— What to work on —
Your task is to set down the records below again, exactly.

— Working data —
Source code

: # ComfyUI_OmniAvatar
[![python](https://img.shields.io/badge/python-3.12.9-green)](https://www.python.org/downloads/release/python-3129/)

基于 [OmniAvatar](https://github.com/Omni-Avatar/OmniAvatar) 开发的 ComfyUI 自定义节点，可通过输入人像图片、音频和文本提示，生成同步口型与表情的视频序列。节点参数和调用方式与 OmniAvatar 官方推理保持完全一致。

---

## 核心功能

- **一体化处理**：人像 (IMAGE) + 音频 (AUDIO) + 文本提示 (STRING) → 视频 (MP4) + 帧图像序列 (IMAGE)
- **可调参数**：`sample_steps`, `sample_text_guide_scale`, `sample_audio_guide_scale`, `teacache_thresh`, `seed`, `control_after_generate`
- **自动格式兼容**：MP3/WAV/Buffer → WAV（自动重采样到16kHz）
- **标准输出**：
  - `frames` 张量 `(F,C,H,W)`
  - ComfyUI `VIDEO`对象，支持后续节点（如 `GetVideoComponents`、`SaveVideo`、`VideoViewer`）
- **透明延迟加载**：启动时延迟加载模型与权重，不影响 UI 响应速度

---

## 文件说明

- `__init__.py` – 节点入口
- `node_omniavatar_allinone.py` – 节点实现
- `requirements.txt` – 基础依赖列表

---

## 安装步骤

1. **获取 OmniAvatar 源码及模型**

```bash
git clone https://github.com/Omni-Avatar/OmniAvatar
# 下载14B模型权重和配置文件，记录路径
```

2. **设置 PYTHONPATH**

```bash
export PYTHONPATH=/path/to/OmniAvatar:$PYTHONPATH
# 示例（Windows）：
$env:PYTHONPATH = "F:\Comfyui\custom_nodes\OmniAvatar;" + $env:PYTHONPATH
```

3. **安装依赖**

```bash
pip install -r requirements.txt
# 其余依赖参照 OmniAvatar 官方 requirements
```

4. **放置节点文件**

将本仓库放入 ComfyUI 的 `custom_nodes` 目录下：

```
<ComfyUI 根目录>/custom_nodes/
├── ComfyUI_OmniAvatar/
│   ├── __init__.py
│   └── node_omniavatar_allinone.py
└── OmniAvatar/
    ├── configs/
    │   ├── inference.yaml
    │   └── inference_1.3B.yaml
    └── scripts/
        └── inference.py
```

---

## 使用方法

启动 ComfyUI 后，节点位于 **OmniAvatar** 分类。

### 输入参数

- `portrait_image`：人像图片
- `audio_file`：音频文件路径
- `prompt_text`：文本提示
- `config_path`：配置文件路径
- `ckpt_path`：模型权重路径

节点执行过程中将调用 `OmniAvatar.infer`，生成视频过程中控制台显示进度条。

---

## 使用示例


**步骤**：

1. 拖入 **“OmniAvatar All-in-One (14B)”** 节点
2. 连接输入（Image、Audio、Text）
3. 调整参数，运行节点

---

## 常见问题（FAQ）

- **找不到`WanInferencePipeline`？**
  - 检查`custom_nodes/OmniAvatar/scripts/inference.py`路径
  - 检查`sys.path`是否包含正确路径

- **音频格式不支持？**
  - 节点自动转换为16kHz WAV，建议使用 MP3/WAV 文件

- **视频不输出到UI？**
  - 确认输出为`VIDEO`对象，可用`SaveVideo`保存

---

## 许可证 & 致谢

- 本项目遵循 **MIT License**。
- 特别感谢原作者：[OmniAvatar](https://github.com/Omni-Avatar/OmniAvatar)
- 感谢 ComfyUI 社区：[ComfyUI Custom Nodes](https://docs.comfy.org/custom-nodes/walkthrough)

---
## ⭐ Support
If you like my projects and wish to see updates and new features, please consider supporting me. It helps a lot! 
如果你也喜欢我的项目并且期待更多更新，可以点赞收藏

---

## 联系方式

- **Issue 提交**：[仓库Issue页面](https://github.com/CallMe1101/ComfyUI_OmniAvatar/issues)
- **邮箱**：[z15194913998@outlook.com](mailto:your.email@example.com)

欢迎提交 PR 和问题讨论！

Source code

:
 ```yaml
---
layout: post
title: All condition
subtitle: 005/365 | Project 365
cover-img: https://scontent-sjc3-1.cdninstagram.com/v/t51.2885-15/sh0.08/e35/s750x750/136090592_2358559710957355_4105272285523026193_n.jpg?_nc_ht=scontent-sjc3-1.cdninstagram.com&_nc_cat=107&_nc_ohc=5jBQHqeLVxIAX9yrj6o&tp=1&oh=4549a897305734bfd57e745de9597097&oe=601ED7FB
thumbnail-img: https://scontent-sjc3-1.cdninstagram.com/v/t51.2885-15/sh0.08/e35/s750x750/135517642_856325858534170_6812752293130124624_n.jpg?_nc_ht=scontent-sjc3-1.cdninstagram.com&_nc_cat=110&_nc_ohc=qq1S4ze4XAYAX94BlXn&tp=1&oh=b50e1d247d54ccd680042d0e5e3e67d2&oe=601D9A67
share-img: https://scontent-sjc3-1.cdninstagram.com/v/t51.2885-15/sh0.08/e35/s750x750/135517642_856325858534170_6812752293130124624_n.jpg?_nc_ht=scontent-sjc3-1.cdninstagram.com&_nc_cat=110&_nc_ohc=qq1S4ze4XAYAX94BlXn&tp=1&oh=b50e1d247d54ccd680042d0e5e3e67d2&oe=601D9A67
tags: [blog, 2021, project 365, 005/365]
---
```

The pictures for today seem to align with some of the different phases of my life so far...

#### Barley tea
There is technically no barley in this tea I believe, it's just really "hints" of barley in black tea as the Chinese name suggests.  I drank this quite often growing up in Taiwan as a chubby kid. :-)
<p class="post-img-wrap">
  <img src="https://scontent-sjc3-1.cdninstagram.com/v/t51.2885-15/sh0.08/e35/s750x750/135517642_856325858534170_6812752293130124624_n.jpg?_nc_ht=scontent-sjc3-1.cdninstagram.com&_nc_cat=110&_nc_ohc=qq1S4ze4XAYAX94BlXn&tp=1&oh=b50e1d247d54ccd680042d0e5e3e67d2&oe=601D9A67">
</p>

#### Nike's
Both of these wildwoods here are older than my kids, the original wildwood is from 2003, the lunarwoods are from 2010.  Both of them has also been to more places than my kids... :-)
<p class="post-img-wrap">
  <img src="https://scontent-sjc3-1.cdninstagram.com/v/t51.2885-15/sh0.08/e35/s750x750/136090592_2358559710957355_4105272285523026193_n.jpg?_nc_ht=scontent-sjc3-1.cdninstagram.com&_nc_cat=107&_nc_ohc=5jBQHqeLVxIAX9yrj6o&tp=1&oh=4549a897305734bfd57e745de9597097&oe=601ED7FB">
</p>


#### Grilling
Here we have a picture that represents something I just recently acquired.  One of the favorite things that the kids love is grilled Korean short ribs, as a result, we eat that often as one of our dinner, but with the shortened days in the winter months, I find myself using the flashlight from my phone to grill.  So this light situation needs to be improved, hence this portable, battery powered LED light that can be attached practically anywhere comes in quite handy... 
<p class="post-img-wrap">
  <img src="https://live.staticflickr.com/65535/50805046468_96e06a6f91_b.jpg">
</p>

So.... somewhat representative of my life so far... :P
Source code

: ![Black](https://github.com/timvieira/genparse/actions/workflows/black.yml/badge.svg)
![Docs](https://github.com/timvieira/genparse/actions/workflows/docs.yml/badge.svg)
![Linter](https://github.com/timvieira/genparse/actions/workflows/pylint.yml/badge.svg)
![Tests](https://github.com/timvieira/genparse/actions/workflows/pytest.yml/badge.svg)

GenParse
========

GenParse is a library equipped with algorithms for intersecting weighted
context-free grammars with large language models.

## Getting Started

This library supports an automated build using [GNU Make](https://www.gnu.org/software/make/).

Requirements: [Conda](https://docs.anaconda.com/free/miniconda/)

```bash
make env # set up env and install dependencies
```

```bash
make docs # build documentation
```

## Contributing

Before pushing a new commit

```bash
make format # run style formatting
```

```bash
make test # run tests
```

— Task answer —
Source code

: # ComfyUI_OmniAvatar
[![python](https://img.shields.io/badge/python-3.12.9-green)](https://www.python.org/downloads/release/python-3129/)

基于 [OmniAvatar](https://github.com/Omni-Avatar/OmniAvatar) 开发的 ComfyUI 自定义节点，可通过输入人像图片、音频和文本提示，生成同步口型与表情的视频序列。节点参数和调用方式与 OmniAvatar 官方推理保持完全一致。

---

## 核心功能

- **一体化处理**：人像 (IMAGE) + 音频 (AUDIO) + 文本提示 (STRING) → 视频 (MP4) + 帧图像序列 (IMAGE)
- **可调参数**：`sample_steps`, `sample_text_guide_scale`, `sample_audio_guide_scale`, `teacache_thresh`, `seed`, `control_after_generate`
- **自动格式兼容**：MP3/WAV/Buffer → WAV（自动重采样到16kHz）
- **标准输出**：
  - `frames` 张量 `(F,C,H,W)`
  - ComfyUI `VIDEO`对象，支持后续节点（如 `GetVideoComponents`、`SaveVideo`、`VideoViewer`）
- **透明延迟加载**：启动时延迟加载模型与权重，不影响 UI 响应速度

---

## 文件说明

- `__init__.py` – 节点入口
- `node_omniavatar_allinone.py` – 节点实现
- `requirements.txt` – 基础依赖列表

---

## 安装步骤

1. **获取 OmniAvatar 源码及模型**

```bash
git clone https://github.com/Omni-Avatar/OmniAvatar
# 下载14B模型权重和配置文件，记录路径
```

2. **设置 PYTHONPATH**

```bash
export PYTHONPATH=/path/to/OmniAvatar:$PYTHONPATH
# 示例（Windows）：
$env:PYTHONPATH = "F:\Comfyui\custom_nodes\OmniAvatar;" + $env:PYTHONPATH
```

3. **安装依赖**

```bash
pip install -r requirements.txt
# 其余依赖参照 OmniAvatar 官方 requirements
```

4. **放置节点文件**

将本仓库放入 ComfyUI 的 `custom_nodes` 目录下：

```
<ComfyUI 根目录>/custom_nodes/
├── ComfyUI_OmniAvatar/
│   ├── __init__.py
│   └── node_omniavatar_allinone.py
└── OmniAvatar/
    ├── configs/
    │   ├── inference.yaml
    │   └── inference_1.3B.yaml
    └── scripts/
        └── inference.py
```

---

## 使用方法

启动 ComfyUI 后，节点位于 **OmniAvatar** 分类。

### 输入参数

- `portrait_image`：人像图片
- `audio_file`：音频文件路径
- `prompt_text`：文本提示
- `config_path`：配置文件路径
- `ckpt_path`：模型权重路径

节点执行过程中将调用 `OmniAvatar.infer`，生成视频过程中控制台显示进度条。

---

## 使用示例


**步骤**：

1. 拖入 **“OmniAvatar All-in-One (14B)”** 节点
2. 连接输入（Image、Audio、Text）
3. 调整参数，运行节点

---

## 常见问题（FAQ）

- **找不到`WanInferencePipeline`？**
  - 检查`custom_nodes/OmniAvatar/scripts/inference.py`路径
  - 检查`sys.path`是否包含正确路径

- **音频格式不支持？**
  - 节点自动转换为16kHz WAV，建议使用 MP3/WAV 文件

- **视频不输出到UI？**
  - 确认输出为`VIDEO`对象，可用`SaveVideo`保存

---

## 许可证 & 致谢

- 本项目遵循 **MIT License**。
- 特别感谢原作者：[OmniAvatar](https://github.com/Omni-Avatar/OmniAvatar)
- 感谢 ComfyUI 社区：[ComfyUI Custom Nodes](https://docs.comfy.org/custom-nodes/walkthrough)

---
## ⭐ Support
If you like my projects and wish to see updates and new features, please consider supporting me. It helps a lot! 
如果你也喜欢我的项目并且期待更多更新，可以点赞收藏

---

## 联系方式

- **Issue 提交**：[仓库Issue页面](https://github.com/CallMe1101/ComfyUI_OmniAvatar/issues)
- **邮箱**：[z15194913998@outlook.com](mailto:your.email@example.com)

欢迎提交 PR 和问题讨论！

Source code

:
 ```yaml
---
layout: post
title: All condition
subtitle: 005/365 | Project 365
cover-img: https://scontent-sjc3-1.cdninstagram.com/v/t51.2885-15/sh0.08/e35/s750x750/136090592_2358559710957355_4105272285523026193_n.jpg?_nc_ht=scontent-sjc3-1.cdninstagram.com&_nc_cat=107&_nc_ohc=5jBQHqeLVxIAX9yrj6o&tp=1&oh=4549a897305734bfd57e745de9597097&oe=601ED7FB
thumbnail-img: https://scontent-sjc3-1.cdninstagram.com/v/t51.2885-15/sh0.08/e35/s750x750/135517642_856325858534170_6812752293130124624_n.jpg?_nc_ht=scontent-sjc3-1.cdninstagram.com&_nc_cat=110&_nc_ohc=qq1S4ze4XAYAX94BlXn&tp=1&oh=b50e1d247d54ccd680042d0e5e3e67d2&oe=601D9A67
share-img: https://scontent-sjc3-1.cdninstagram.com/v/t51.2885-15/sh0.08/e35/s750x750/135517642_856325858534170_6812752293130124624_n.jpg?_nc_ht=scontent-sjc3-1.cdninstagram.com&_nc_cat=110&_nc_ohc=qq1S4ze4XAYAX94BlXn&tp=1&oh=b50e1d247d54ccd680042d0e5e3e67d2&oe=601D9A67
tags: [blog, 2021, project 365, 005/365]
---
```

The pictures for today seem to align with some of the different phases of my life so far...

#### Barley tea
There is technically no barley in this tea I believe, it's just really "hints" of barley in black tea as the Chinese name suggests.  I drank this quite often growing up in Taiwan as a chubby kid. :-)
<p class="post-img-wrap">
  <img src="https://scontent-sjc3-1.cdninstagram.com/v/t51.2885-15/sh0.08/e35/s750x750/135517642_856325858534170_6812752293130124624_n.jpg?_nc_ht=scontent-sjc3-1.cdninstagram.com&_nc_cat=110&_nc_ohc=qq1S4ze4XAYAX94BlXn&tp=1&oh=b50e1d247d54ccd680042d0e5e3e67d2&oe=601D9A67">
</p>

#### Nike's
Both of these wildwoods here are older than my kids, the original wildwood is from 2003, the lunarwoods are from 2010.  Both of them has also been to more places than my kids... :-)
<p class="post-img-wrap">
  <img src="https://scontent-sjc3-1.cdninstagram.com/v/t51.2885-15/sh0.08/e35/s750x750/136090592_2358559710957355_4105272285523026193_n.jpg?_nc_ht=scontent-sjc3-1.cdninstagram.com&_nc_cat=107&_nc_ohc=5jBQHqeLVxIAX9yrj6o&tp=1&oh=4549a897305734bfd57e745de9597097&oe=601ED7FB">
</p>


#### Grilling
Here we have a picture that represents something I just recently acquired.  One of the favorite things that the kids love is grilled Korean short ribs, as a result, we eat that often as one of our dinner, but with the shortened days in the winter months, I find myself using the flashlight from my phone to grill.  So this light situation needs to be improved, hence this portable, battery powered LED light that can be attached practically anywhere comes in quite handy... 
<p class="post-img-wrap">
  <img src="https://live.staticflickr.com/65535/50805046468_96e06a6f91_b.jpg">
</p>

So.... somewhat representative of my life so far... :P
Source code

: ![Black](https://github.com/timvieira/genparse/actions/workflows/black.yml/badge.svg)
![Docs](https://github.com/timvieira/genparse/actions/workflows/docs.yml/badge.svg)
![Linter](https://github.com/timvieira/genparse/actions/workflows/pylint.yml/badge.svg)
![Tests](https://github.com/timvieira/genparse/actions/workflows/pytest.yml/badge.svg)

GenParse
========

GenParse is a library equipped with algorithms for intersecting weighted
context-free grammars with large language models.

## Getting Started

This library supports an automated build using [GNU Make](https://www.gnu.org/software/make/).

Requirements: [Conda](https://docs.anaconda.com/free/miniconda/)

```bash
make env # set up env and install dependencies
```

```bash
make docs # build documentation
```

## Contributing

Before pushing a new commit

```bash
make format # run style formatting
```

```bash
make test # run tests
```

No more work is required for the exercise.